**Material shown:**
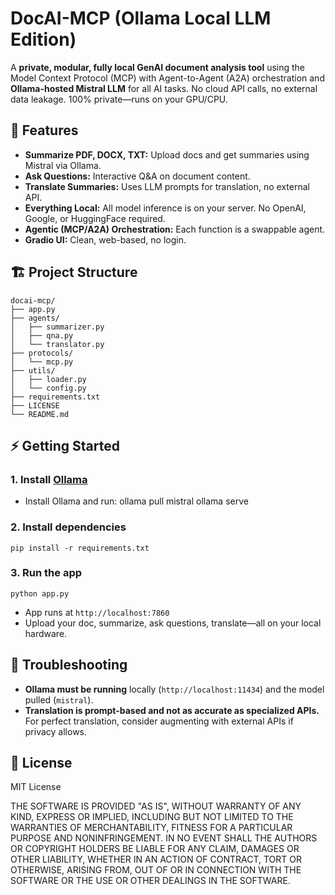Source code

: # DocAI-MCP (Ollama Local LLM Edition)

A **private, modular, fully local GenAI document analysis tool** using the Model Context Protocol (MCP) with Agent-to-Agent (A2A) orchestration and **Ollama-hosted Mistral LLM** for all AI tasks.
No cloud API calls, no external data leakage. 100% private—runs on your GPU/CPU.

## 🚀 Features

- **Summarize PDF, DOCX, TXT:** Upload docs and get summaries using Mistral via Ollama.
- **Ask Questions:** Interactive Q&A on document content.
- **Translate Summaries:** Uses LLM prompts for translation, no external API.
- **Everything Local:** All model inference is on your server. No OpenAI, Google, or HuggingFace required.
- **Agentic (MCP/A2A) Orchestration:** Each function is a swappable agent.
- **Gradio UI:** Clean, web-based, no login.

## 🏗️ Project Structure

    docai-mcp/
    ├── app.py
    ├── agents/
    │   ├── summarizer.py
    │   ├── qna.py
    │   └── translator.py
    ├── protocols/
    │   └── mcp.py
    ├── utils/
    │   ├── loader.py
    │   └── config.py
    ├── requirements.txt
    ├── LICENSE
    └── README.md

## ⚡ Getting Started

### 1. **Install [Ollama](https://ollama.com/download)**

- Install Ollama and run:
    ollama pull mistral
    ollama serve

### 2. **Install dependencies**

    pip install -r requirements.txt

### 3. **Run the app**

    python app.py

- App runs at `http://localhost:7860`
- Upload your doc, summarize, ask questions, translate—all on your local hardware.

## 🔄 Troubleshooting

- **Ollama must be running** locally (`http://localhost:11434`) and the model pulled (`mistral`).
- **Translation is prompt-based and not as accurate as specialized APIs.** For perfect translation, consider augmenting with external APIs if privacy allows.

## 📜 License

MIT License

THE SOFTWARE IS PROVIDED "AS IS", WITHOUT WARRANTY OF ANY KIND, EXPRESS OR
IMPLIED, INCLUDING BUT NOT LIMITED TO THE WARRANTIES OF MERCHANTABILITY,
FITNESS FOR A PARTICULAR PURPOSE AND NONINFRINGEMENT. IN NO EVENT SHALL THE
AUTHORS OR COPYRIGHT HOLDERS BE LIABLE FOR ANY CLAIM, DAMAGES OR OTHER
LIABILITY, WHETHER IN AN ACTION OF CONTRACT, TORT OR OTHERWISE, ARISING
FROM, OUT OF OR IN CONNECTION WITH THE SOFTWARE OR THE USE OR OTHER DEALINGS
IN THE SOFTWARE.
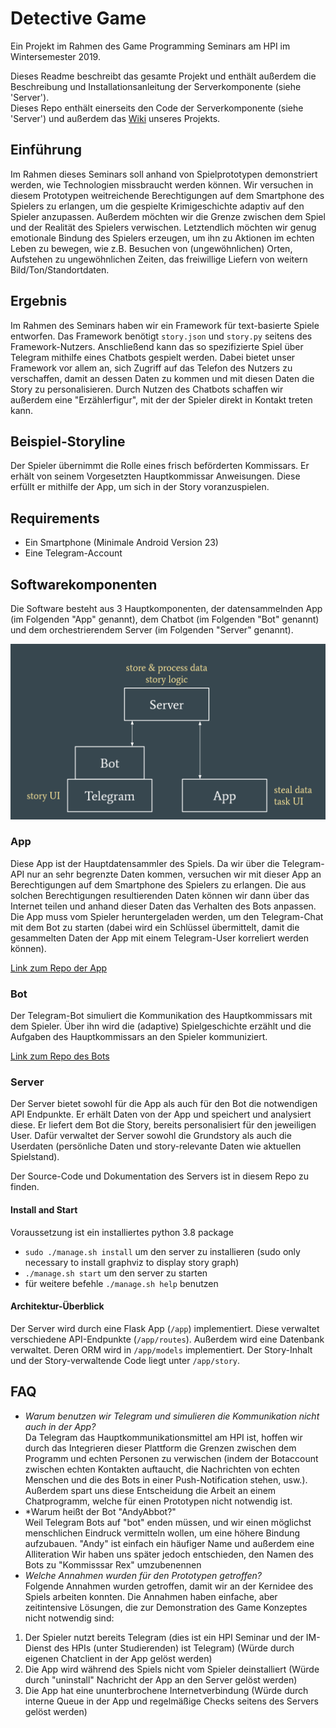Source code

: # Detective Game
Ein Projekt im Rahmen des Game Programming Seminars am HPI im Wintersemester 2019.

Dieses Readme beschreibt das gesamte Projekt und enthält außerdem die Beschreibung und Installationsanleitung der Serverkomponente (siehe 'Server').  
Dieses Repo enthält einerseits den Code der Serverkomponente (siehe 'Server') und außerdem das [Wiki](https://github.com/EatingBacon/gameprog-detective-server/wiki) unseres Projekts.

## Einführung
Im Rahmen dieses Seminars soll anhand von Spielprototypen demonstriert werden, wie Technologien missbraucht werden können. Wir versuchen in diesem Prototypen weitreichende Berechtigungen auf dem Smartphone des Spielers zu erlangen, um die gespielte Krimigeschichte adaptiv auf den Spieler anzupassen. Außerdem möchten wir die Grenze zwischen dem Spiel und der Realität des Spielers verwischen. Letztendlich möchten wir genug emotionale Bindung des Spielers erzeugen, um ihn zu Aktionen im echten Leben zu bewegen, wie z.B. Besuchen von (ungewöhnlichen) Orten, Aufstehen zu ungewöhnlichen Zeiten, das freiwillige Liefern von weitern Bild/Ton/Standortdaten.

## Ergebnis
Im Rahmen des Seminars haben wir ein Framework für text-basierte Spiele entworfen. Das Framework benötigt `story.json` und `story.py` seitens des Framework-Nutzers. Anschließend kann das so spezifizierte Spiel über Telegram mithilfe eines Chatbots gespielt werden. Dabei bietet unser Framework vor allem an, sich Zugriff auf das Telefon des Nutzers zu verschaffen, damit an dessen Daten zu kommen und mit diesen Daten die Story zu personalisieren. Durch Nutzen des Chatbots schaffen wir außerdem eine "Erzählerfigur", mit der der Spieler direkt in Kontakt treten kann.

## Beispiel-Storyline
Der Spieler übernimmt die Rolle eines frisch beförderten Kommissars. Er erhält von seinem Vorgesetzten Hauptkommissar Anweisungen. Diese erfüllt er mithilfe der App, um sich in der Story voranzuspielen.

## Requirements
- Ein Smartphone (Minimale Android Version 23)
- Eine Telegram-Account

## Softwarekomponenten
Die Software besteht aus 3 Hauptkomponenten, der datensammelnden App (im Folgenden "App" genannt), dem Chatbot (im Folgenden "Bot" genannt) und dem orchestrierendem Server (im Folgenden "Server" genannt).

![Game Architecture](/docs/gameprog_architecture.png)

### App
Diese App ist der Hauptdatensammler des Spiels. Da wir über die Telegram-API nur an sehr begrenzte Daten kommen, versuchen wir mit dieser App an Berechtigungen auf dem Smartphone des Spielers zu erlangen. Die aus solchen Berechtigungen resultierenden Daten können wir dann über das Internet teilen und anhand dieser Daten das Verhalten des Bots anpassen.  
Die App muss vom Spieler heruntergeladen werden, um den Telegram-Chat mit dem Bot zu starten (dabei wird ein Schlüssel übermittelt, damit die gesammelten Daten der App mit einem Telegram-User korreliert werden können). 

[Link zum Repo der App](https://github.com/ADimeo/gameprog-detective-app)

### Bot
Der Telegram-Bot simuliert die Kommunikation des Hauptkommissars mit dem Spieler. Über ihn wird die (adaptive) Spielgeschichte erzählt und die Aufgaben des Hauptkommissars an den Spieler kommuniziert.

[Link zum Repo des Bots](https://github.com/EatingBacon/gameprog-detective-bot)

### Server
Der Server bietet sowohl für die App als auch für den Bot die notwendigen API Endpunkte. Er erhält Daten von der App und speichert und analysiert diese. Er liefert dem Bot die Story, bereits personalisiert für den jeweiligen User. Dafür verwaltet der Server sowohl die Grundstory als auch die Userdaten (persönliche Daten und story-relevante Daten wie aktuellen Spielstand).

Der Source-Code und Dokumentation des Servers ist in diesem Repo zu finden.

#### Install and Start
Voraussetzung ist ein installiertes python 3.8 package
- `sudo ./manage.sh install` um den server zu installieren
  (sudo only necessary to install graphviz to display story graph)
- `./manage.sh start` um den server zu starten
- für weitere befehle `./manage.sh help` benutzen

#### Architektur-Überblick
Der Server wird durch eine Flask App (`/app`) implementiert. Diese verwaltet verschiedene API-Endpunkte (`/app/routes`). Außerdem wird eine Datenbank verwaltet. Deren ORM wird in `/app/models` implementiert. Der Story-Inhalt und der Story-verwaltende Code liegt unter `/app/story`.  

## FAQ
- *Warum benutzen wir Telegram und simulieren die Kommunikation nicht auch in der App?*  
Da Telegram das Hauptkommunikationsmittel am HPI ist, hoffen wir durch das Integrieren dieser Plattform die Grenzen zwischen dem Programm und echten Personen zu verwischen (indem der Botaccount zwischen echten Kontakten auftaucht, die Nachrichten von echten Menschen und die des Bots in einer Push-Notification stehen, usw.). Außerdem spart uns diese Entscheidung die Arbeit an einem Chatprogramm, welche für einen Prototypen nicht notwendig ist.
- *Warum heißt der Bot "AndyAbbot?"  
Weil Telegram Bots auf "bot" enden müssen, und wir einen möglichst menschlichen Eindruck vermitteln wollen, um eine höhere Bindung aufzubauen. "Andy" ist einfach ein häufiger Name und außerdem eine Alliteration
Wir haben uns später jedoch entschieden, den Namen des Bots zu "Kommisssar Rex" umzubenennen
- *Welche Annahmen wurden für den Prototypen getroffen?*  
Folgende Annahmen wurden getroffen, damit wir an der Kernidee des Spiels arbeiten konnten. Die Annahmen haben einfache, aber zeitintensive Lösungen, die zur Demonstration des Game Konzeptes nicht notwendig sind:

1. Der Spieler nutzt bereits Telegram (dies ist ein HPI Seminar und der IM-Dienst des HPIs (unter Studierenden)  ist Telegram) (Würde durch eigenen Chatclient in der App gelöst werden)
2. Die App wird während des Spiels nicht vom Spieler deinstalliert (Würde durch "uninstall" Nachricht der App an den Server gelöst werden)
3. Die App hat eine ununterbrochene Internetverbindung (Würde durch interne Queue in der App und regelmäßige Checks seitens des Servers gelöst werden)

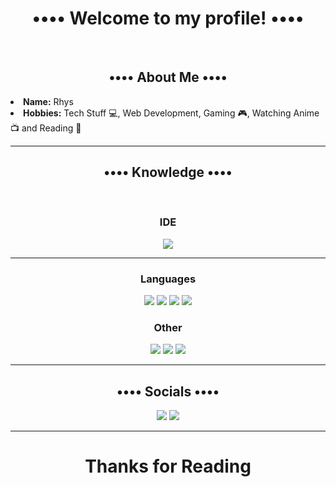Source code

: <!DOCTYPE html>
<body>
  <h1 align="center"><b>•••• Welcome to my profile! ••••</b></h1>
  <br>
  <div>
    <h2 align= "center">•••• About Me ••••</h2>
    <li><b>Name:</b> Rhys</li>
    <li><b>Hobbies:</b> Tech Stuff 💻, Web Development, Gaming 🎮, Watching Anime 📺 and Reading 📖</li> 
  </div>
  <hr>
  <div>
    <h2 align="center">•••• Knowledge ••••</h2>
  </div>
  <br>
  <div>
    <h3 align="center">IDE</h3>
    <p align="center"><img src="https://img.shields.io/badge/Visual%20Studio%20Code-0078d7.svg?style=for-the-badge&logo=visual-studio-code&logoColor=white"></p>
    <hr>
    <h3 align="center">Languages</h3>
    <p align="center">
      <img src="https://img.shields.io/badge/html5-%23E34F26.svg?style=for-the-badge&logo=html5&logoColor=white"></img>
      <img src="https://img.shields.io/badge/css3-%231572B6.svg?style=for-the-badge&logo=css3&logoColor=white"></img>
      <img src="https://img.shields.io/badge/javascript-%23323330.svg?style=for-the-badge&logo=javascript&logoColor=%23F7DF1E"></img>
      <img src="https://img.shields.io/badge/c++-%2300599C.svg?style=for-the-badge&logo=c%2B%2B&logoColor=white"></img>
    </p>
    <h3 align="center">Other</h3>
    <p align="center">
      <img src="https://img.shields.io/badge/adobe%20photoshop-%2331A8FF.svg?style=for-the-badge&logo=adobe%20photoshop&logoColor=white"></img>
      <img src="https://img.shields.io/badge/Adobe%20Premiere%20Pro-9999FF.svg?style=for-the-badge&logo=Adobe%20Premiere%20Pro&logoColor=white"></img>
      <img src="https://img.shields.io/badge/git-%23F05033.svg?style=for-the-badge&logo=git&logoColor=white"></img>
    </p>
    <hr>
    <h2 align="center">•••• Socials ••••</h2>
    <p align="center">
    <a href="https://www.instagram.com/rhysfj/"><img src="https://img.shields.io/badge/RhysFJ-%23E4405F.svg?style=for-the-badge&logo=Instagram&logoColor=white"></img></a>
    <a href="https://www.twitch.tv/netherlyte"><img src="https://img.shields.io/badge/netherlyte-%239146FF.svg?style=for-the-badge&logo=Twitch&logoColor=white"></img></a>
    </p>
    <hr>
  </div>
  <div>
    <h1 align="center">Thanks for Reading</h1>
  </div>
</body>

**Task requirements:** Among the entries above, locate the lines containing "- **Everything Local:**" and "MIT License", and transcribe exactly those two lines and all lines between.

**Response to the exercise:**
- **Everything Local:** All model inference is on your server. No OpenAI, Google, or HuggingFace required.
- **Agentic (MCP/A2A) Orchestration:** Each function is a swappable agent.
- **Gradio UI:** Clean, web-based, no login.

## 🏗️ Project Structure

    docai-mcp/
    ├── app.py
    ├── agents/
    │   ├── summarizer.py
    │   ├── qna.py
    │   └── translator.py
    ├── protocols/
    │   └── mcp.py
    ├── utils/
    │   ├── loader.py
    │   └── config.py
    ├── requirements.txt
    ├── LICENSE
    └── README.md

## ⚡ Getting Started

### 1. **Install [Ollama](https://ollama.com/download)**

- Install Ollama and run:
    ollama pull mistral
    ollama serve

### 2. **Install dependencies**

    pip install -r requirements.txt

### 3. **Run the app**

    python app.py

- App runs at `http://localhost:7860`
- Upload your doc, summarize, ask questions, translate—all on your local hardware.

## 🔄 Troubleshooting

- **Ollama must be running** locally (`http://localhost:11434`) and the model pulled (`mistral`).
- **Translation is prompt-based and not as accurate as specialized APIs.** For perfect translation, consider augmenting with external APIs if privacy allows.

## 📜 License

MIT License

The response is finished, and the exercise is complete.